How Gabe Kapler plans to accentuate strengths of Giants' veteran lineup

How Gabe Kapler plans to accentuate strengths of Giants' veteran lineup

SAN FRANCISCO — The game of baseball has changed, but if you sit with most big leaguers, particularly those who have been around a few years, you’ll hear them talk of how important traditional statistics still are. 

Hitters often point to runs and RBI, not OPS+ or WAR, and pitchers still prefer ERA and, yes, wins, to xFIP or spin rates. During the final week of the season, Giants outfielder Kevin Pillar summed it up while discussing a low on-base percentage that may impact the decision to bring him back.

“(For) as long as this game has been played, scoring runs and driving in runs is an important statistic,” Pillar said. “Last time I checked, that's how you win games, if you score more runs than the other team."

Pillar likely will play for Gabe Kapler next year, and while Kapler’s introduction largely consisted of discussing off-field issues, he did give several examples of things he has learned as a manager and executive. Kapler didn’t mention many current Giants, but at one point, asked about the ballpark, he brought up Brandon Belt, which was interesting for a couple of reasons.

First, Belt is as likely as any longtime Giant to be traded before Kapler fills out his first lineup card. He has a limited no-trade clause, but it’ll be much more difficult for the new-look front office to deal other veterans if they truly want to shake it up. Belt still has plenty of fans in opposing front offices despite declining power numbers.

The second aspect was that Kapler was demonstrating how the new front office and staff might approach their evaluations of current Giants. 

"I've thought a lot about Brandon Belt and specifically what he brings -- how impressive it is to watch him take an at-bat, independent of the outcome of the at-bat.

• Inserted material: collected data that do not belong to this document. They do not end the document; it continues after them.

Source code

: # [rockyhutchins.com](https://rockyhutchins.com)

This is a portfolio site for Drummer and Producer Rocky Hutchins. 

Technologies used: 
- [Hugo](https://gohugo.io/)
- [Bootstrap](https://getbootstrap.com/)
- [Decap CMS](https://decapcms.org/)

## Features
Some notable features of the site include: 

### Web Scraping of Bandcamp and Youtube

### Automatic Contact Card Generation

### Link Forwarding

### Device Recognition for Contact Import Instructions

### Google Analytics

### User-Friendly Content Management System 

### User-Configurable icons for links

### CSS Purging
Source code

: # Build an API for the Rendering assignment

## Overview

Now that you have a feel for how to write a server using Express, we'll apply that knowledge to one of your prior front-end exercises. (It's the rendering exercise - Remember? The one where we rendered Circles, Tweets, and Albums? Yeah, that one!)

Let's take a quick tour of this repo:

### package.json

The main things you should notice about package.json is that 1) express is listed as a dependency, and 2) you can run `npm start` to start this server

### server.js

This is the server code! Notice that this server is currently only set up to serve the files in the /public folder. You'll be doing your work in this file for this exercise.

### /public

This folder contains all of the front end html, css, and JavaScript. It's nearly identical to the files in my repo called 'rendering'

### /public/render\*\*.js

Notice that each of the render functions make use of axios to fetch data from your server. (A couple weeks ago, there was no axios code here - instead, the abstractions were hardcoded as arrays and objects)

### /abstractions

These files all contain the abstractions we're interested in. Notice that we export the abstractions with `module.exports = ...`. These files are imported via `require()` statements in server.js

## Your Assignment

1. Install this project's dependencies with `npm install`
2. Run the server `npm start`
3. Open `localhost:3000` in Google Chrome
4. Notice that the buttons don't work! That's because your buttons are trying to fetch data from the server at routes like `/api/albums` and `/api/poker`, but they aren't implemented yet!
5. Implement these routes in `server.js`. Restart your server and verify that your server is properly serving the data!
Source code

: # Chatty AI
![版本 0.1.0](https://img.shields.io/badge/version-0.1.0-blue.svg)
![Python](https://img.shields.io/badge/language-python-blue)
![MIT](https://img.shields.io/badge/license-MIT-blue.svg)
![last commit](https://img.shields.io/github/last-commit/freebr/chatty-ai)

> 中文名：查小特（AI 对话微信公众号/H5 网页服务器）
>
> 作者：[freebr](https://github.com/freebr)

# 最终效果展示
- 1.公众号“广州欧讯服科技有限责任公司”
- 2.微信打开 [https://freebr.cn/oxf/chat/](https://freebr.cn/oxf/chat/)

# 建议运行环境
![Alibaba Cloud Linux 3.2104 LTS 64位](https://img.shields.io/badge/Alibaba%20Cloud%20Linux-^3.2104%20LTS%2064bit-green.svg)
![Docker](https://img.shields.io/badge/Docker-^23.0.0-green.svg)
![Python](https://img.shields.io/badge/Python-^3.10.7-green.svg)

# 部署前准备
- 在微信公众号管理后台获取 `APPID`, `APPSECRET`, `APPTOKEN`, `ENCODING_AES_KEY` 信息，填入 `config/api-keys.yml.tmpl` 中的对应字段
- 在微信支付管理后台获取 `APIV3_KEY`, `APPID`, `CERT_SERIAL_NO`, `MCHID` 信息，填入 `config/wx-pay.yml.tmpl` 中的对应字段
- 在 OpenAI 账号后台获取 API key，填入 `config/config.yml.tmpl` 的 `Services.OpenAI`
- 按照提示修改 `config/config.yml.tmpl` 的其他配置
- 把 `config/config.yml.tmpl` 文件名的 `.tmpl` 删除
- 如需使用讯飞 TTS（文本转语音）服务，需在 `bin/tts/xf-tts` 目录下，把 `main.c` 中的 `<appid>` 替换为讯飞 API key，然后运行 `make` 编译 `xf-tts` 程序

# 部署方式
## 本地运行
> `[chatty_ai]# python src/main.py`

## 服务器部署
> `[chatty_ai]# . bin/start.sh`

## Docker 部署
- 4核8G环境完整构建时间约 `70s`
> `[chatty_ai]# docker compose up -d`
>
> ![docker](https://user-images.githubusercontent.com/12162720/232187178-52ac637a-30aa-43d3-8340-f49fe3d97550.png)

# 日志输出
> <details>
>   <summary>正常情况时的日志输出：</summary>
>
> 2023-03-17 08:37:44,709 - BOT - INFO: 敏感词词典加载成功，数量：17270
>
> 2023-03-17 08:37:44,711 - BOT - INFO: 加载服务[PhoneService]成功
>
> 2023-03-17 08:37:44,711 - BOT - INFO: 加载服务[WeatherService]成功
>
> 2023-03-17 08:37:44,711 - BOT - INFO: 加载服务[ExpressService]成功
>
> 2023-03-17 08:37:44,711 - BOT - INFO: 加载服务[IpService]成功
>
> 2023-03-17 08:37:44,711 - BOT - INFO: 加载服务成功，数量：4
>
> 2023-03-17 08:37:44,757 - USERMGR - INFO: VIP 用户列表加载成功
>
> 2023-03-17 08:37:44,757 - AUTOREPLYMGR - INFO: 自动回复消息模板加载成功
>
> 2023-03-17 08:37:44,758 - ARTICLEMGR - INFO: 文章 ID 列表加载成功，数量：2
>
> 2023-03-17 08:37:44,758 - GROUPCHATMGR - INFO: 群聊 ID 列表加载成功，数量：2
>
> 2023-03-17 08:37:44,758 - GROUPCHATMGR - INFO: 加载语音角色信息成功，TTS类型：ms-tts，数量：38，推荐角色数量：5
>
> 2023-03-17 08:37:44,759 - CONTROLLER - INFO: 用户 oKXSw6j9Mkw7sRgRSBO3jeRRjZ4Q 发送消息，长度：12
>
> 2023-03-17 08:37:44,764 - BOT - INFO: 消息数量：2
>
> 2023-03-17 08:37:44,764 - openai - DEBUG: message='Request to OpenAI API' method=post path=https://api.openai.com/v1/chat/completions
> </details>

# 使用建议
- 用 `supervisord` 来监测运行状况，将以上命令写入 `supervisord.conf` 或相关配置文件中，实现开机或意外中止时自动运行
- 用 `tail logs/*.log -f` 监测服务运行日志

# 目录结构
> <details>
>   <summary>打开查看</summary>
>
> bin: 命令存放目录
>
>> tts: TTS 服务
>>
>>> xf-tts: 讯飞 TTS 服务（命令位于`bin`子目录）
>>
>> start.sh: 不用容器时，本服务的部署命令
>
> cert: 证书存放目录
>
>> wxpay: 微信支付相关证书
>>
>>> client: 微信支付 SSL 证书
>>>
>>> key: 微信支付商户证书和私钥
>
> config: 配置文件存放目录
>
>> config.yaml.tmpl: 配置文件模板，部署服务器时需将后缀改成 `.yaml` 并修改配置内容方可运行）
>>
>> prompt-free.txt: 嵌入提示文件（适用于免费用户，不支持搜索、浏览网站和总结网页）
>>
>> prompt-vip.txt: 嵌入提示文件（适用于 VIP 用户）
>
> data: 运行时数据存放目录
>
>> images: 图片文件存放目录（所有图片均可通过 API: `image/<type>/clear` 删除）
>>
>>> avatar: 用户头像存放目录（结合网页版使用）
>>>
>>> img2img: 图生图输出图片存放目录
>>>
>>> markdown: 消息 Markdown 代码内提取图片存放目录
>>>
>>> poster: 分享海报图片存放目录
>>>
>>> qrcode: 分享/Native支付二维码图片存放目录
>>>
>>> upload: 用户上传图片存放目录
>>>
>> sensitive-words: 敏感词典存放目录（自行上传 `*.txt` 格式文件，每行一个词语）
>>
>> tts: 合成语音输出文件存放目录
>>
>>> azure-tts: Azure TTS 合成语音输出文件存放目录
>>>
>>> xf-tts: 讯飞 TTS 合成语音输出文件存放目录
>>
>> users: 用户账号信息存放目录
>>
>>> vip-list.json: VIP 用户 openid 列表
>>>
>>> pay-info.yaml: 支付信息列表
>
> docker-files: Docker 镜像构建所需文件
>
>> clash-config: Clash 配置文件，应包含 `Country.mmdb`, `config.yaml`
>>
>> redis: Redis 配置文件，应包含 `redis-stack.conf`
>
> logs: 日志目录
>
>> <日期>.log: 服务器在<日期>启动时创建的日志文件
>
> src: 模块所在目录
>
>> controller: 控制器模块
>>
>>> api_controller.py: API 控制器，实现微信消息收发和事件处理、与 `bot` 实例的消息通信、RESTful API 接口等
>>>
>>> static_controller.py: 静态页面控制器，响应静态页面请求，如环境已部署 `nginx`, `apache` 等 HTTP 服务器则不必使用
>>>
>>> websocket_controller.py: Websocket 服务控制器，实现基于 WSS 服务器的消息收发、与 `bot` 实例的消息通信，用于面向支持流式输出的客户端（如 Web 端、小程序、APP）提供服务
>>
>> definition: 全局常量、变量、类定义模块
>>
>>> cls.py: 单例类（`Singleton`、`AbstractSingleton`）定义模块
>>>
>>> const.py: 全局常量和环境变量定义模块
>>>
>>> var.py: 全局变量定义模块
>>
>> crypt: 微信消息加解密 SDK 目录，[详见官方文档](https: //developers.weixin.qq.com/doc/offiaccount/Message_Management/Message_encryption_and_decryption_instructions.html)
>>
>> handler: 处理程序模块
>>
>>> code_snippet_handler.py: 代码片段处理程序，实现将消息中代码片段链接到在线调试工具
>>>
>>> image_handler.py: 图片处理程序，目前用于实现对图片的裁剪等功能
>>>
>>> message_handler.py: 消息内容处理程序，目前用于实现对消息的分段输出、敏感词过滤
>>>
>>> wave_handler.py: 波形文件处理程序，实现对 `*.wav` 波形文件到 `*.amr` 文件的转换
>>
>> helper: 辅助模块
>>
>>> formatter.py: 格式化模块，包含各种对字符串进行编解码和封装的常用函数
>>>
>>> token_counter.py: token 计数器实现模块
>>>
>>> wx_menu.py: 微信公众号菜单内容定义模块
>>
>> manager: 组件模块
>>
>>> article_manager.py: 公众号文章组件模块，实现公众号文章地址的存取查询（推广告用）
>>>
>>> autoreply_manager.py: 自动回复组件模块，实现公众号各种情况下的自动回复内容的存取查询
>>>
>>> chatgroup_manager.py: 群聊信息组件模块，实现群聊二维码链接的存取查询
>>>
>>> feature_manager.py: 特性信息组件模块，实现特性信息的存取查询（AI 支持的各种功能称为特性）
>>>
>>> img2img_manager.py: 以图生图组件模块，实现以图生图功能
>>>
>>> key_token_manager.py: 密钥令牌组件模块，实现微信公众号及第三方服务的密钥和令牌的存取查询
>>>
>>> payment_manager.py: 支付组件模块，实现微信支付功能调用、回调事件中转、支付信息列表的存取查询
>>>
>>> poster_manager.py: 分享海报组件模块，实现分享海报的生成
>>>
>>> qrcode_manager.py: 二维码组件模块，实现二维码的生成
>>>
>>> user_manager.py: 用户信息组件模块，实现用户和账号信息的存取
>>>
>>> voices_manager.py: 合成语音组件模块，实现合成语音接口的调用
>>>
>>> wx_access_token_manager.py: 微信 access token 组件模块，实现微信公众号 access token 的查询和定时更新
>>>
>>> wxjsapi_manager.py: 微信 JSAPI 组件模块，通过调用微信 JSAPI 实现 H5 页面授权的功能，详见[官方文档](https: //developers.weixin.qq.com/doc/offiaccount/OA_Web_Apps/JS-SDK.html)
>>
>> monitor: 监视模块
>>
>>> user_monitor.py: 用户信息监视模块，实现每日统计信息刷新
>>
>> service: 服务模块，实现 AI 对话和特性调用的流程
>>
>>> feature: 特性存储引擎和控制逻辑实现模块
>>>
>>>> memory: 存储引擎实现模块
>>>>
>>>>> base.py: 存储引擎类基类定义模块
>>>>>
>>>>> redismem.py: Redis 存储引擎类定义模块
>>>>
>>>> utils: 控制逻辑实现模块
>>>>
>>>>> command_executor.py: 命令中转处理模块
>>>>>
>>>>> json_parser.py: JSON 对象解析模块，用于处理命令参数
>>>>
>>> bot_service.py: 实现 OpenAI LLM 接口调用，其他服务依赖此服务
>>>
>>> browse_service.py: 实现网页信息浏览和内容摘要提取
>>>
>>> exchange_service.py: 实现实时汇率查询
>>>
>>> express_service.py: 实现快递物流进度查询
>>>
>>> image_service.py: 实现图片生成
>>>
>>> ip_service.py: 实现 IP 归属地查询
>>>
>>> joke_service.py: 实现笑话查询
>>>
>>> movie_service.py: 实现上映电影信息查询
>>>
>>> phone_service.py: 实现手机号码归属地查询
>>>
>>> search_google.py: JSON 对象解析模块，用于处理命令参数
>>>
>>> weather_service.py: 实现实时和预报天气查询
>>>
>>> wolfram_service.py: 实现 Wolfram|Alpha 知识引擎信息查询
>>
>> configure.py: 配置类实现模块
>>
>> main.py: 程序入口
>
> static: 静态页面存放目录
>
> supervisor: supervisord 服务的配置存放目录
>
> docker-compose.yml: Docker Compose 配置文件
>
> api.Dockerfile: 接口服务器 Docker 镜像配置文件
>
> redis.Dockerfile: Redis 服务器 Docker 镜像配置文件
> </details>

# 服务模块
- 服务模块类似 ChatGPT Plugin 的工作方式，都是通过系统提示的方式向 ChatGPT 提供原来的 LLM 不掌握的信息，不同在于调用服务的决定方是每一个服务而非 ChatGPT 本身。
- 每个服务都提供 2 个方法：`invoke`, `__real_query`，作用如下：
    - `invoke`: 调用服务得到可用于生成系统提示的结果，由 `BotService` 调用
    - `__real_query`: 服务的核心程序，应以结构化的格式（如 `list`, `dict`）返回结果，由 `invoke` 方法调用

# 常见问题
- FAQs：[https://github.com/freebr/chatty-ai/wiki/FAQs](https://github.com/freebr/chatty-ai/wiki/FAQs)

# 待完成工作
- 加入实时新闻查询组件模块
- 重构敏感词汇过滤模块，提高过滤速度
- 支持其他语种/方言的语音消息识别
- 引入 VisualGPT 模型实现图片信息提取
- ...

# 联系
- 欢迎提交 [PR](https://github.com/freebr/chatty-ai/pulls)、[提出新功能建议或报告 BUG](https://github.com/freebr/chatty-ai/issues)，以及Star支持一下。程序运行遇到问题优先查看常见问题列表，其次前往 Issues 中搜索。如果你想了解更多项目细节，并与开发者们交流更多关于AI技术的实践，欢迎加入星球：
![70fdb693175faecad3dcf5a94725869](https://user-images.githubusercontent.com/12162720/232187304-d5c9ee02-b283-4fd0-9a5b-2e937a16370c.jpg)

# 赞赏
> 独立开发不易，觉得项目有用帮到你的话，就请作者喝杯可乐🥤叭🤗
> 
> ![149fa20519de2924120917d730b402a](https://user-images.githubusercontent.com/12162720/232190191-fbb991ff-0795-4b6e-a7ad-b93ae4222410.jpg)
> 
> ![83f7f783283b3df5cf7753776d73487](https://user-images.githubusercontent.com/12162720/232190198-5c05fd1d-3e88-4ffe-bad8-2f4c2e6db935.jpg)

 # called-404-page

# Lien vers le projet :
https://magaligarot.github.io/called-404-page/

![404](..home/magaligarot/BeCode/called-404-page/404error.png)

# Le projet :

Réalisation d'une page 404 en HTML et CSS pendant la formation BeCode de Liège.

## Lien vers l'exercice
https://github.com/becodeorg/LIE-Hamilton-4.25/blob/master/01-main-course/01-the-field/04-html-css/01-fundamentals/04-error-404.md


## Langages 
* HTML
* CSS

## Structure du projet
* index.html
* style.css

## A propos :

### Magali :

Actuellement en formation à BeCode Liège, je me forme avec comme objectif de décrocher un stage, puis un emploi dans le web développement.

He tends to look over pitches and make really good swing-or-don't-swing decisions," Kapler said. "I know the power has dropped off a little bit but taking the things that he does very, very well and highlighting some of those things might lead to some more of that power production."

Kapler hit on what has always made Belt a polarizing player. His plate appearances are as controlled as anyone’s, and over the course of a game or series or season, there’s a lot of value in that. Every time Belt shakes his head at a pitch that was half an inch out of the zone, he’s adding to a starter’s workload and increasing his own odds of getting on base. 

Even in a disappointing season, Belt's .339 on-base percentage was the highest of any Giants regular. He ranked 15th in the National League by seeing 4.09 pitches per plate appearance, something Zaidi and Kapler's old clubs excel at. The Dodgers and Phillies ranked third and fourth in the NL, respectively, seeing 4.00 pitches per plate appearance. The Giants were ninth at 3.89. In 2018, Kapler's first year, the Phillies finished behind only the league-leading Dodgers, while the Giants ranked ninth in the league. 

[RELATED: Watch Kapler laugh at Belt for trying to bunt]

The ability to have consistently good plate appearances is something that was a focus throughout the organization in Zaidi's first year, and Kapler sure seems to be a fan. If the new staff can get some more power out of Belt, great, but if not, they still plan to focus on his strengths as a hitter. 

Kapler said that will be an emphasis with all of his players and the minor leaguers who come up. The Giants still lack in overall talent, but they believe there are ways to squeeze more juice out of this roster, regardless of what the ballpark's dimensions might do to hitters. 

"It's about instilling confidence in players for the things they do really well, and then reminding them how those positive steps forward can play in the environment that they play in specifically here in San Francisco," Kapler said.